O artista Nam June Paik, nascido na Coréia do Sul, foi uma figura seminal na videoarte. Suas esculturas em vídeo, instalações, performances e vídeos single-channel formam um conjunto de obra dos mais influentes na arte eletrônica. Unindo teorias de comunicação global com uma sensibilidade irreverente, sua obra explorava a união entre arte, tecnologia e cultural popular. Paik morreu em 2006. “Este é um vislumbre da paisagem vídeo de amanhã, quando você vai ser capaz de ligar qualquer emissora de TV sobre a Terra, e o Guia de TV será tão gordo quanto o guia telefônico de Manhattan”. Assim começa ‘Global Groove’, uma de suas obras mais importantes, manifesto radical apresentado nesse programa.

 

NAM JUNE PAIK: OBRAS SELECIONADAS // duração: 74’
24/07 // 20h-21h30 // SESC Pinheiros
25/07 // 19h30-20h45 // SESC Ipiranga

ELECTRONIC FABLES / Nam June Paik / EUA / 1965-71, 1992 / 10’
‘Eletronic fables’ é um exemplo das improvisações iniciais de Paik e experiências com manipulação de imagem eletrônica, antes de sua invenção do sintetizador de vídeo Paik / Abe. Este trabalho também inclui histórias pessoais de John Cage e outros artistas influentes e personalidades culturais.

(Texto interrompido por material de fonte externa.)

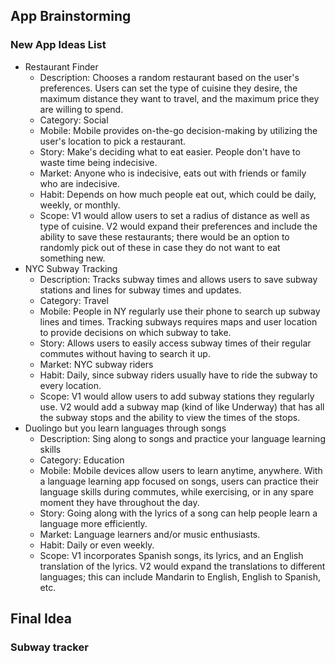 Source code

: ## App Brainstorming
### New App Ideas List
- Restaurant Finder
    - Description: Chooses a random restaurant based on the user's preferences. Users can set the type of cuisine they desire, the maximum distance they want to travel, and the maximum price they are willing to spend.
    - Category: Social
    - Mobile: Mobile provides on-the-go decision-making by utilizing the user's location to pick a restaurant.
    - Story: Make's deciding what to eat easier. People don't have to waste time being indecisive.
    - Market: Anyone who is indecisive, eats out with friends or family who are indecisive.
    - Habit: Depends on how much people eat out, which could be daily, weekly, or monthly. 
    - Scope: V1 would allow users to set a radius of distance as well as type of cuisine. V2 would expand their preferences and include the ability to save these restaurants; there would be an option to randomly pick out of these in case they do not want to eat something new.
- NYC Subway Tracking
    - Description: Tracks subway times and allows users to save subway stations and lines for subway times and updates.
    - Category: Travel
    - Mobile: People in NY regularly use their phone to search up subway lines and times. Tracking subways requires maps and user location to provide decisions on which subway to take.
    - Story: Allows users to easily access subway times of their regular commutes without having to search it up.
    - Market: NYC subway riders
    - Habit: Daily, since subway riders usually have to ride the subway to every location.
    - Scope: V1 would allow users to add subway stations they regularly use. V2 would add a subway map (kind of like Underway) that has all the subway stops and the ability to view the times of the stops.
- Duolingo but you learn languages through songs
    - Description: Sing along to songs and practice your language learning skills
    - Category: Education
    - Mobile: Mobile devices allow users to learn anytime, anywhere. With a language learning app focused on songs, users can practice their language skills during commutes, while exercising, or in any spare moment they have throughout the day.
    - Story: Going along with the lyrics of a song can help people learn a language more efficiently.
    - Market: Language learners and/or music enthusiasts.
    - Habit: Daily or even weekly. 
    - Scope: V1 incorporates Spanish songs, its lyrics, and an English translation of the lyrics. V2 would expand the translations to different languages; this can include Mandarin to English, English to Spanish, etc.

## Final Idea
### Subway tracker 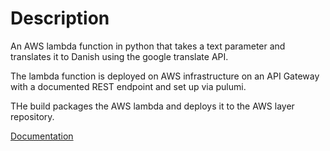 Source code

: # Description

An AWS lambda function in python that takes a text parameter and translates it to Danish using the google translate API.

The lambda function is deployed on AWS infrastructure on an API Gateway with a documented REST endpoint and set up via pulumi.

THe build packages the AWS lambda and deploys it to the AWS layer repository.

[Documentation](https://github.com/JavaanseHZ/pulumi-aws-lambda-infra)
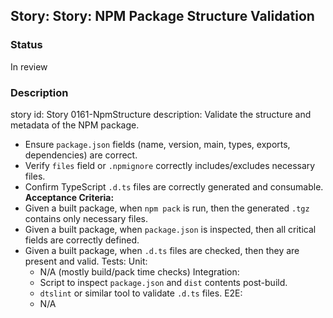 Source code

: ## Story: Story: NPM Package Structure Validation

### Status

In review

### Description

story id: Story 0161-NpmStructure
description:
Validate the structure and metadata of the NPM package.
- Ensure `package.json` fields (name, version, main, types, exports, dependencies) are correct.
- Verify `files` field or `.npmignore` correctly includes/excludes necessary files.
- Confirm TypeScript `.d.ts` files are correctly generated and consumable.
  **Acceptance Criteria:**
- Given a built package, when `npm pack` is run, then the generated `.tgz` contains only necessary files.
- Given a built package, when `package.json` is inspected, then all critical fields are correctly defined.
- Given a built package, when `.d.ts` files are checked, then they are present and valid.
  Tests:
  Unit:
  - N/A (mostly build/pack time checks)
    Integration:
  - Script to inspect `package.json` and `dist` contents post-build.
  - `dtslint` or similar tool to validate `.d.ts` files.
    E2E:
  - N/A
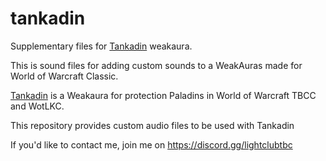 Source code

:# tankadin
Supplementary files for [Tankadin](https://wago.io/tankadin) weakaura.

This is sound files for adding custom sounds to a WeakAuras made for World of Warcraft Classic.

[Tankadin](https://wago.io/tankadin) is a Weakaura for protection Paladins in World of Warcraft TBCC and WotLKC.

This repository provides custom audio files to be used with Tankadin

If you'd like to contact me, join me on https://discord.gg/lightclubtbc
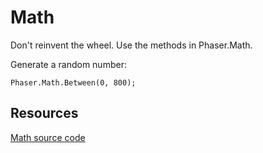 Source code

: # Math

Don't reinvent the wheel. Use the methods in Phaser.Math.

Generate a random number:

`Phaser.Math.Between(0, 800);`

## Resources

[Math source code](https://github.com/photonstorm/phaser/tree/v3.17.0/src/math)
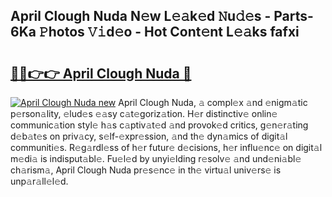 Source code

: ## April Clough Nuda N𝚎w L𝚎𝚊k𝚎d 𝙽u𝚍𝚎s - Parts-6Ka 𝙿hotos 𝚅𝚒d𝚎o - Hot Cont𝚎nt L𝚎𝚊ks fafxi

# <h2><a href="http://kv61mq.teov.top/?on=April+Clough+Nuda">🔗🔗👉👉 April Clough Nuda 🔗</a></h2>

[![April Clough Nuda new](https://i.imgur.com/QqkWNDz.gif)](http://kv61mq.teov.top/?on=April+Clough+Nuda)
April Clough Nuda, 𝚊 compl𝚎x 𝚊nd 𝚎nigm𝚊tic p𝚎rson𝚊lity, 𝚎lud𝚎s 𝚎𝚊sy c𝚊t𝚎goriz𝚊tion. H𝚎r distinctiv𝚎 onlin𝚎 communic𝚊tion styl𝚎 h𝚊s c𝚊ptiv𝚊t𝚎d 𝚊nd provok𝚎d critics, g𝚎n𝚎r𝚊ting d𝚎b𝚊t𝚎s on priv𝚊cy, s𝚎lf-𝚎xpr𝚎ssion, 𝚊nd th𝚎 dyn𝚊mics of digit𝚊l communiti𝚎s. R𝚎g𝚊rdl𝚎ss of h𝚎r futur𝚎 d𝚎cisions, h𝚎r influ𝚎nc𝚎 on digit𝚊l m𝚎di𝚊 is indisput𝚊bl𝚎. Fu𝚎l𝚎d by unyi𝚎lding r𝚎solv𝚎 𝚊nd und𝚎ni𝚊bl𝚎 ch𝚊rism𝚊, April Clough Nuda pr𝚎s𝚎nc𝚎 in th𝚎 virtu𝚊l univ𝚎rs𝚎 is unp𝚊r𝚊ll𝚎l𝚎d.
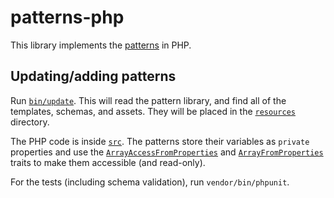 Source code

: patterns-php
============

This library implements the [patterns](../patterns) in PHP.

Updating/adding patterns
------------------------

Run [`bin/update`](bin/update). This will read the pattern library, and find all of the templates, schemas, and assets. They will be placed in the [`resources`](resources) directory.

The PHP code is inside [`src`](src). The patterns store their variables as `private` properties and use the [`ArrayAccessFromProperties`](src/ArrayAccessFromProperties.php) and [`ArrayFromProperties`](src/ArrayFromProperties.php) traits to make them accessible (and read-only).

For the tests (including schema validation), run `vendor/bin/phpunit`.
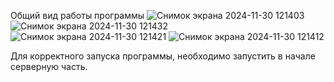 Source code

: Общий вид работы программы
![Снимок экрана 2024-11-30 121403](https://github.com/user-attachments/assets/f905935a-7579-44b7-9154-fd4bc32a024d)
![Снимок экрана 2024-11-30 121432](https://github.com/user-attachments/assets/21f12c39-0376-4331-a4ef-2bbb62ab1759)
![Снимок экрана 2024-11-30 121421](https://github.com/user-attachments/assets/f17be34b-6836-4084-aa88-e348b200ced2)
![Снимок экрана 2024-11-30 121412](https://github.com/user-attachments/assets/903b7b16-9874-46b7-aea7-a869302adefc)

Для корректного запуска программы, необходимо запустить в начале серверную часть.
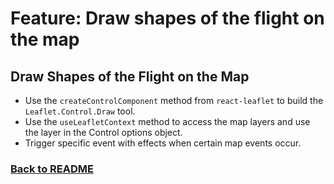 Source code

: # Feature: Draw shapes of the flight on the map

## Draw Shapes of the Flight on the Map

- Use the `createControlComponent` method from `react-leaflet` to build the `Leaflet.Control.Draw` tool.
- Use the `useLeafletContext` method to access the map layers and use the layer in the Control options object.
- Trigger specific event with effects when certain map events occur.

### [Back to README](../README.md#features)

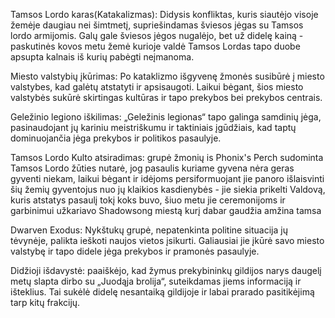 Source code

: 
Tamsos Lordo karas(Katakalizmas): Didysis konfliktas, kuris siautėjo visoje žemėje daugiau nei šimtmetį, supriešindamas šviesos jėgas su Tamsos lordo armijomis. Galų gale šviesos jėgos nugalėjo, bet už didelę kainą - paskutinės kovos metu žemė kurioje valdė Tamsos Lordas tapo duobe apsupta kalnais iš kurių pabėgti neįmanoma.

Miesto valstybių įkūrimas: Po kataklizmo išgyvenę žmonės susibūrė į miesto valstybes, kad galėtų atstatyti ir apsisaugoti. Laikui bėgant, šios miesto valstybės sukūrė skirtingas kultūras ir tapo prekybos bei prekybos centrais.

Geležinio legiono iškilimas: „Geležinis legionas“ tapo galinga samdinių jėga, pasinaudojant jų kariniu meistriškumu ir taktiniais įgūdžiais, kad taptų dominuojančia jėga prekybos ir politikos pasaulyje.

Tamsos Lordo Kulto atsiradimas: grupė žmonių is Phonix's Perch sudominta Tamsos Lordo žūties nutarė, jog pasaulis kuriame gyvena nėra geras gyventi niekam, laikui bėgant ir idėjoms persiformuojant jie panoro išlaisvinti šių žemių gyventojus nuo jų klaikios kasdienybės - jie siekia prikelti Valdovą, kuris atstatys pasaulį tokį koks buvo, šiuo metu jie ceremonijoms ir garbinimui užkariavo Shadowsong miestą kurį dabar gaudžia amžina tamsa

Dwarven Exodus: Nykštukų grupė, nepatenkinta politine situacija jų tėvynėje, palikta ieškoti naujos vietos įsikurti. Galiausiai jie įkūrė savo miesto valstybę ir tapo didele jėga prekybos ir pramonės pasaulyje.
 
Didžioji išdavystė: paaiškėjo, kad žymus prekybininkų gildijos narys daugelį metų slapta dirbo su „Juodąja brolija“, suteikdamas jiems informaciją ir išteklius. Tai sukėlė didelę nesantaiką gildijoje ir labai prarado pasitikėjimą tarp kitų frakcijų.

GLOBAL GROOVE / Nam June Paik e John Godfrey / EUA / 1973 / 28’31
Um manifesto das comunicações mundiais em um mundo saturado de mídia, é processado como uma colagem eletrônica, um pastiche de som e imagem que subverte a linguagem da televisão. Com surreal humor visual e uma incomum sensibilidade neo-Dada, Paik reúne elementos transculturais, figuras Artworld e iconografia pop.

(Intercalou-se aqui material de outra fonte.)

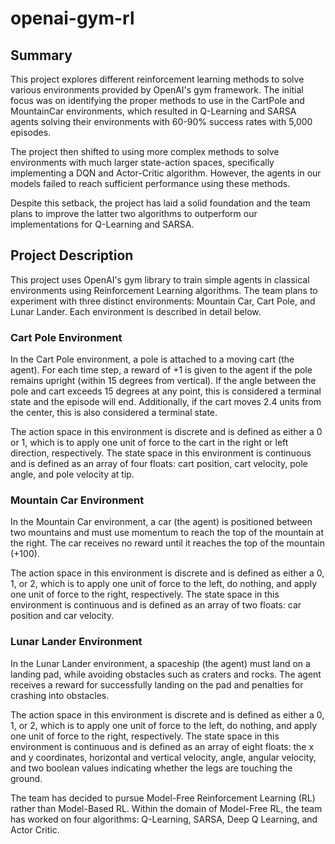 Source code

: # openai-gym-rl

## Summary

This project explores different reinforcement learning methods to solve various environments provided by OpenAI's gym framework. The initial focus was on identifying the proper methods to use in the CartPole and MountainCar environments, which resulted in Q-Learning and SARSA agents solving their environments with 60-90% success rates with 5,000 episodes.

The project then shifted to using more complex methods to solve environments with much larger state-action spaces, specifically implementing a DQN and Actor-Critic algorithm. However, the agents in our models failed to reach sufficient performance using these methods.

Despite this setback, the project has laid a solid foundation and the team plans to improve the latter two algorithms to outperform our implementations for Q-Learning and SARSA.

## Project Description
This project uses OpenAI's gym library to train simple agents in classical environments using Reinforcement Learning algorithms. The team plans to experiment with three distinct environments: Mountain Car, Cart Pole, and Lunar Lander. Each environment is described in detail below.

### Cart Pole Environment
In the Cart Pole environment, a pole is attached to a moving cart (the agent). For each time step, a reward of +1 is given to the agent if the pole remains upright (within 15 degrees from vertical). If the angle between the pole and cart exceeds 15 degrees at any point, this is considered a terminal state and the episode will end. Additionally, if the cart moves 2.4 units from the center, this is also considered a terminal state.

The action space in this environment is discrete and is defined as either a 0 or 1, which is to apply one unit of force to the cart in the right or left direction, respectively. The state space in this environment is continuous and is defined as an array of four floats: cart position, cart velocity, pole angle, and pole velocity at tip.

### Mountain Car Environment
In the Mountain Car environment, a car (the agent) is positioned between two mountains and must use momentum to reach the top of the mountain at the right. The car receives no reward until it reaches the top of the mountain (+100).

The action space in this environment is discrete and is defined as either a 0, 1, or 2, which is to apply one unit of force to the left, do nothing, and apply one unit of force to the right, respectively. The state space in this environment is continuous and is defined as an array of two floats: car position and car velocity.

### Lunar Lander Environment
In the Lunar Lander environment, a spaceship (the agent) must land on a landing pad, while avoiding obstacles such as craters and rocks. The agent receives a reward for successfully landing on the pad and penalties for crashing into obstacles.

The action space in this environment is discrete and is defined as either a 0, 1, or 2, which is to apply one unit of force to the left, do nothing, and apply one unit of force to the right, respectively. The state space in this environment is continuous and is defined as an array of eight floats: the x and y coordinates, horizontal and vertical velocity, angle, angular velocity, and two boolean values indicating whether the legs are touching the ground.

The team has decided to pursue Model-Free Reinforcement Learning (RL) rather than Model-Based RL. Within the domain of Model-Free RL, the team has worked on four algorithms: Q-Learning, SARSA, Deep Q Learning, and Actor Critic.

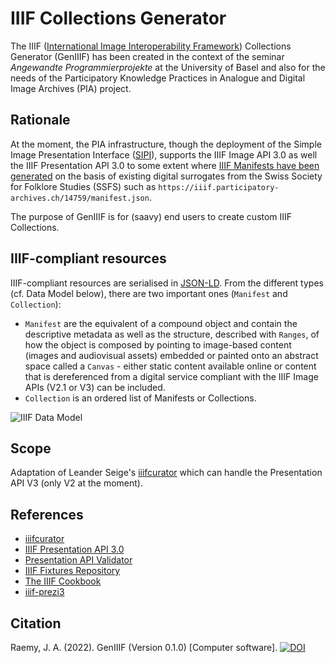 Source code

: # IIIF Collections Generator
The IIIF ([International Image Interoperability Framework](https://iiif.io/)) Collections Generator (GenIIIF) has been created in the context of the seminar _Angewandte Programmierprojekte_ at the University of Basel and also for the needs of the Participatory Knowledge Practices in Analogue and Digital Image Archives (PIA) project.

## Rationale
At the moment, the PIA infrastructure, though the deployment of the Simple Image Presentation Interface ([SIPI](https://sipi.io/)), supports the IIIF Image API 3.0 as well the IIIF Presentation API 3.0 to some extent where [IIIF Manifests have been generated](https://github.com/Participatory-Image-Archives/pia-iiif-manifest-host) on the basis of existing digital surrogates from the Swiss Society for Folklore Studies (SSFS) such as `https://iiif.participatory-archives.ch/14759/manifest.json`. 

The purpose of GenIIIF is for (saavy) end users to create custom IIIF Collections.

## IIIF-compliant resources
IIIF-compliant resources are serialised in [JSON-LD](https://json-ld.org/). From the different types (cf. Data Model below), there are two important ones (`Manifest` and `Collection`): 

- `Manifest` are the equivalent of a compound object and contain the descriptive metadata as well as the structure, described with `Ranges`, of how the object is composed by pointing to image-based content (images and audiovisual assets) embedded or painted onto an abstract space called a `Canvas` - either static content available online or content that is dereferenced from a digital service compliant with the IIIF Image APIs (V2.1 or V3) can be included.
- `Collection` is an ordered list of Manifests or Collections. 

![IIIF Data Model](https://iiif.io/api/assets/images/data-model.png)

## Scope
Adaptation of Leander Seige's [iiifcurator](https://github.com/leanderseige/iiifcurator) which can handle the Presentation API V3 (only V2 at the moment).

## References
- [iiifcurator](https://github.com/leanderseige/iiifcurator)
- [IIIF Presentation API 3.0](https://iiif.io/api/presentation/3.0/)
- [Presentation API Validator](https://presentation-validator.iiif.io/)
- [IIIF Fixtures Repository](https://fixtures.iiif.io/)
- [The IIIF Cookbook](https://iiif.io/api/cookbook/)
- [iiif-prezi3](https://github.com/iiif-prezi/iiif-prezi3)

## Citation
Raemy, J. A. (2022). GenIIIF (Version 0.1.0) [Computer software]. [![DOI](https://zenodo.org/badge/461769496.svg)](https://zenodo.org/badge/latestdoi/461769496)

LIVING WITH THE LIVING THEATRE / Nam June Paik / EUA / 1989 / 28’30
‘Living with the Living Theatre’ presta homenagem a Judith Malina e Julien Beck, fundadores do Living Theatre. Tocado pelas memórias pessoais e culturais que evocam o tempo e lugar – filmagens de concertos de Janis Joplin, performances Living Theatre – Paik cria uma profunda e comovente homenagem.

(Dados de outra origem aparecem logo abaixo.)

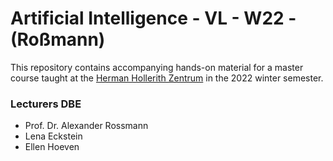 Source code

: # Artificial Intelligence - VL - W22 - (Roßmann)

This repository contains accompanying hands-on material for a master course taught at the [Herman Hollerith Zentrum](https://www.hhz.de/en/master-courses/) in the 2022 winter semester.

### Lecturers DBE
- Prof. Dr. Alexander Rossmann
- Lena Eckstein
- Ellen Hoeven
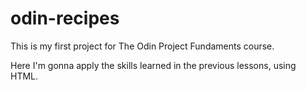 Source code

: # odin-recipes

This is my first project for The Odin Project Fundaments course.

Here I'm gonna apply the skills learned in the previous lessons, using HTML.
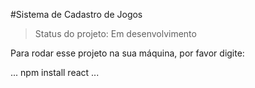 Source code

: #Sistema de Cadastro de Jogos

> Status do projeto: Em desenvolvimento

Para rodar esse projeto na sua máquina, por favor digite:

...
npm install react
...
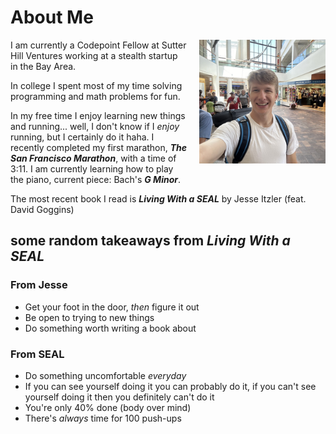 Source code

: # About Me

<img src="assets/me.jpg" alt="me" style="float: right; margin: 0 0 20px 20px; width: 40%;">

I am currently a Codepoint Fellow at Sutter Hill Ventures working at a stealth startup in the Bay Area.

In college I spent most of my time solving programming and math problems for fun.

In my free time I enjoy learning new things and running... well, I don't know if I _enjoy_ running, but I certainly do it haha.
I recently completed my first marathon, **_The San Francisco Marathon_**, with a time of 3:11.
I am currently learning how to play the piano, current piece: Bach's **_G Minor_**.

The most recent book I read is **_Living With a SEAL_** by Jesse Itzler (feat. David Goggins)

## some random takeaways from **_Living With a SEAL_**

### From Jesse

- Get your foot in the door, _then_ figure it out
- Be open to trying to new things
- Do something worth writing a book about

### From SEAL

- Do something uncomfortable _everyday_
- If you can see yourself doing it you can probably do it, if you can't see yourself doing it then you definitely can't do it
- You're only 40% done (body over mind)
- There's _always_ time for 100 push-ups
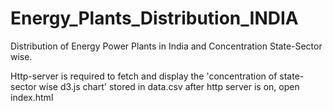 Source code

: # Energy_Plants_Distribution_INDIA
Distribution of Energy Power Plants in India and Concentration State-Sector wise.

Http-server is required to fetch and display the 'concentration of state-sector wise d3.js chart' stored in data.csv 
after http server is on, open index.html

ANALOGUE ASSEMBLAGE / Nam June Paik / EUA / 2000 / 2’08
Experimentos de Paik com sintetizadores de vídeo, assemblages analógicas utilizam a tecnologia digital para criar uma montagem de várias camadas que faz referência ao novo e ao antigo. A misteriosa partitura eletrônica flutua sobre processamento de imagens fantasmagóricas, o resultado é um hino à forma como o futuro era.